Mizanur Rahman

Personal information
- Born: 30 July 1991 (age 34) Rajshahi, Bangladesh
- Batting: Right-handed
- Bowling: Right-arm offbreak
- Role: Batsman

Domestic team information
- 2008/09–present: Rajshahi Division
- 2012; 2025: Duronto Rajshahi
- 2013: Khulna Royal Bengals
- 2013/14: Kalabagan Cricket Academy
- 2014/15: Prime Doleshwar Sporting Club
- 2016: Legends of Rupganj
- 2017–: Brothers Union
- 2018/19: Dhaka Dynamites
- 2021/22: Sylhet Sunrisers
- 2021/22: Rupganj Tigers
- 2023: Dhaka Dominators

Career statistics
| Competition | FC | LA | T20 |
| Matches | 85 | 119 | 43 |
| Runs scored | 4,249 | 3,519 | 789 |
| Batting average | 28.90 | 30.33 | 21.91 |
| 100s/50s | 12/12 | 6/17 | 1/5 |
| Top score | 176 | 136* | 100* |
| Catches/stumpings | 60/– | 39/1 | 12/– |
- Source: ESPNcricinfo, 8 November 2025

= Mizanur Rahman (cricketer) =

Bangladeshi cricketer (born 1991)

Mizanur Rahman (born 30 July 1991) is a first-class and List A cricketer from Bangladesh.
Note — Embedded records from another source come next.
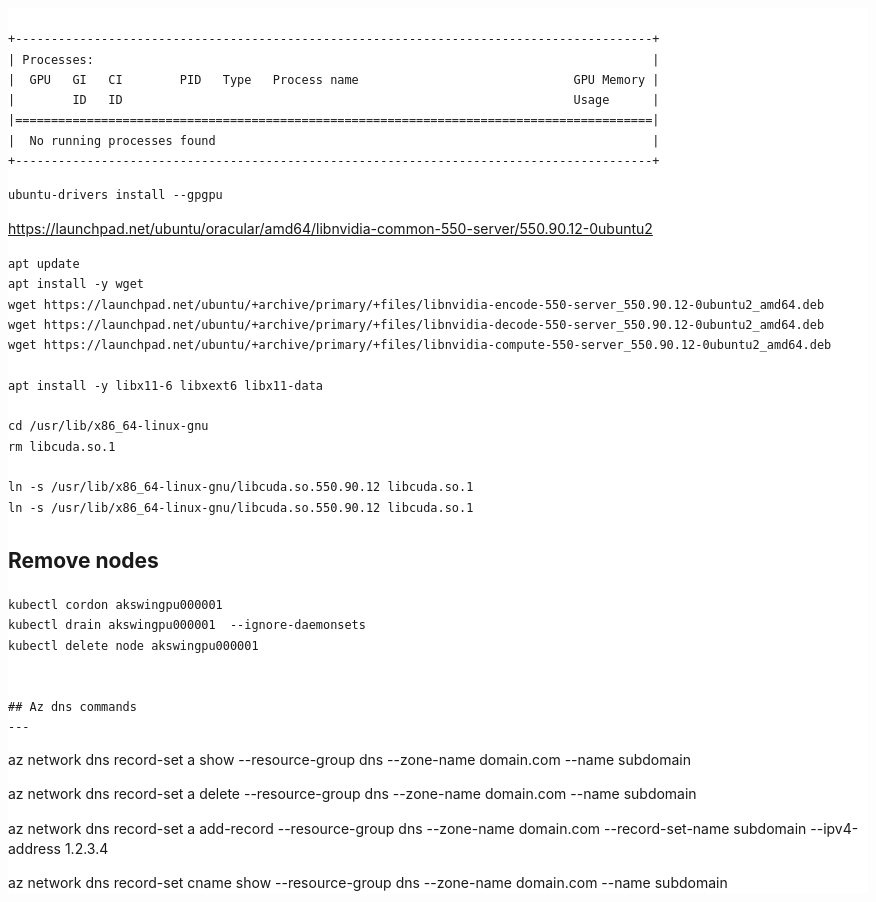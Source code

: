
 ```

+-----------------------------------------------------------------------------------------+
| Processes:                                                                              |
|  GPU   GI   CI        PID   Type   Process name                              GPU Memory |
|        ID   ID                                                               Usage      |
|=========================================================================================|
|  No running processes found                                                             |
+-----------------------------------------------------------------------------------------+
```

```
ubuntu-drivers install --gpgpu
```

https://launchpad.net/ubuntu/oracular/amd64/libnvidia-common-550-server/550.90.12-0ubuntu2

```
apt update
apt install -y wget
wget https://launchpad.net/ubuntu/+archive/primary/+files/libnvidia-encode-550-server_550.90.12-0ubuntu2_amd64.deb
wget https://launchpad.net/ubuntu/+archive/primary/+files/libnvidia-decode-550-server_550.90.12-0ubuntu2_amd64.deb
wget https://launchpad.net/ubuntu/+archive/primary/+files/libnvidia-compute-550-server_550.90.12-0ubuntu2_amd64.deb

apt install -y libx11-6 libxext6 libx11-data

cd /usr/lib/x86_64-linux-gnu
rm libcuda.so.1

ln -s /usr/lib/x86_64-linux-gnu/libcuda.so.550.90.12 libcuda.so.1
ln -s /usr/lib/x86_64-linux-gnu/libcuda.so.550.90.12 libcuda.so.1
```

## Remove nodes
```
kubectl cordon akswingpu000001
kubectl drain akswingpu000001  --ignore-daemonsets
kubectl delete node akswingpu000001


## Az dns commands
---
```
az network dns record-set a show --resource-group dns --zone-name domain.com --name subdomain

az network dns record-set a delete --resource-group dns --zone-name domain.com --name subdomain

az network dns record-set a add-record --resource-group dns --zone-name domain.com --record-set-name subdomain --ipv4-address 1.2.3.4

az network dns record-set cname show --resource-group dns --zone-name domain.com --name subdomain
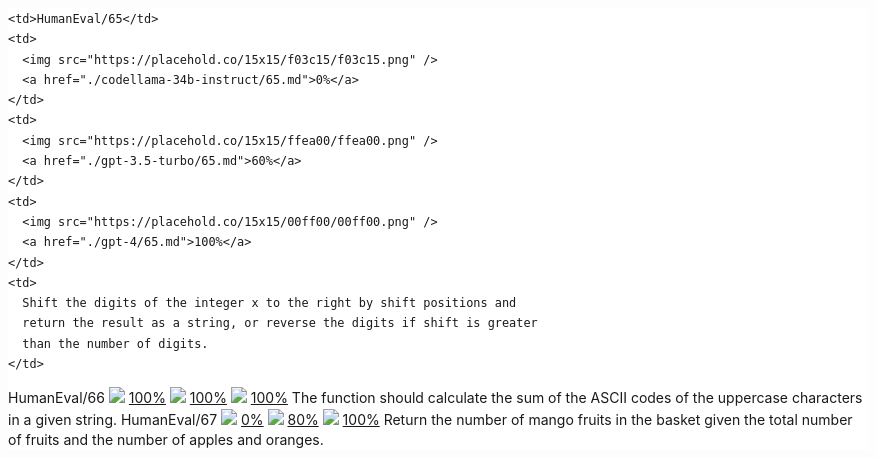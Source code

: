     <td>HumanEval/65</td>
    <td>
      <img src="https://placehold.co/15x15/f03c15/f03c15.png" />
      <a href="./codellama-34b-instruct/65.md">0%</a>
    </td>
    <td>
      <img src="https://placehold.co/15x15/ffea00/ffea00.png" />
      <a href="./gpt-3.5-turbo/65.md">60%</a>
    </td>
    <td>
      <img src="https://placehold.co/15x15/00ff00/00ff00.png" />
      <a href="./gpt-4/65.md">100%</a>
    </td>
    <td>
      Shift the digits of the integer x to the right by shift positions and
      return the result as a string, or reverse the digits if shift is greater
      than the number of digits.
    </td>
  </tr>
  <tr>
    <td>HumanEval/66</td>
    <td>
      <img src="https://placehold.co/15x15/00ff00/00ff00.png" />
      <a href="./codellama-34b-instruct/66.md">100%</a>
    </td>
    <td>
      <img src="https://placehold.co/15x15/00ff00/00ff00.png" />
      <a href="./gpt-3.5-turbo/66.md">100%</a>
    </td>
    <td>
      <img src="https://placehold.co/15x15/00ff00/00ff00.png" />
      <a href="./gpt-4/66.md">100%</a>
    </td>
    <td>
      The function should calculate the sum of the ASCII codes of the uppercase
      characters in a given string.
    </td>
  </tr>
  <tr>
    <td>HumanEval/67</td>
    <td>
      <img src="https://placehold.co/15x15/f03c15/f03c15.png" />
      <a href="./codellama-34b-instruct/67.md">0%</a>
    </td>
    <td>
      <img src="https://placehold.co/15x15/ffea00/ffea00.png" />
      <a href="./gpt-3.5-turbo/67.md">80%</a>
    </td>
    <td>
      <img src="https://placehold.co/15x15/00ff00/00ff00.png" />
      <a href="./gpt-4/67.md">100%</a>
    </td>
    <td>
      Return the number of mango fruits in the basket given the total number of
      fruits and the number of apples and oranges.
    </td>
  </tr>
  <tr>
He played for Duronto Rajshahi in the 2012 BPL tournament where he scored a half century on debut.

In December 2017, he and Nazmul Hossain Shanto batting for Rajshahi Division against Dhaka Metropolis in the 2017–18 National Cricket League, made the highest opening partnership in a domestic first-class match in Bangladesh, scoring 341 runs.

He was the leading run-scorer for Central Zone in the 2017–18 Bangladesh Cricket League, with 439 runs in six matches.

In October 2018, he was named in the squad for the Dhaka Dynamites team, following the draft for the 2018–19 Bangladesh Premier League. In December 2018, he was named in Bangladesh's team for the 2018 ACC Emerging Teams Asia Cup.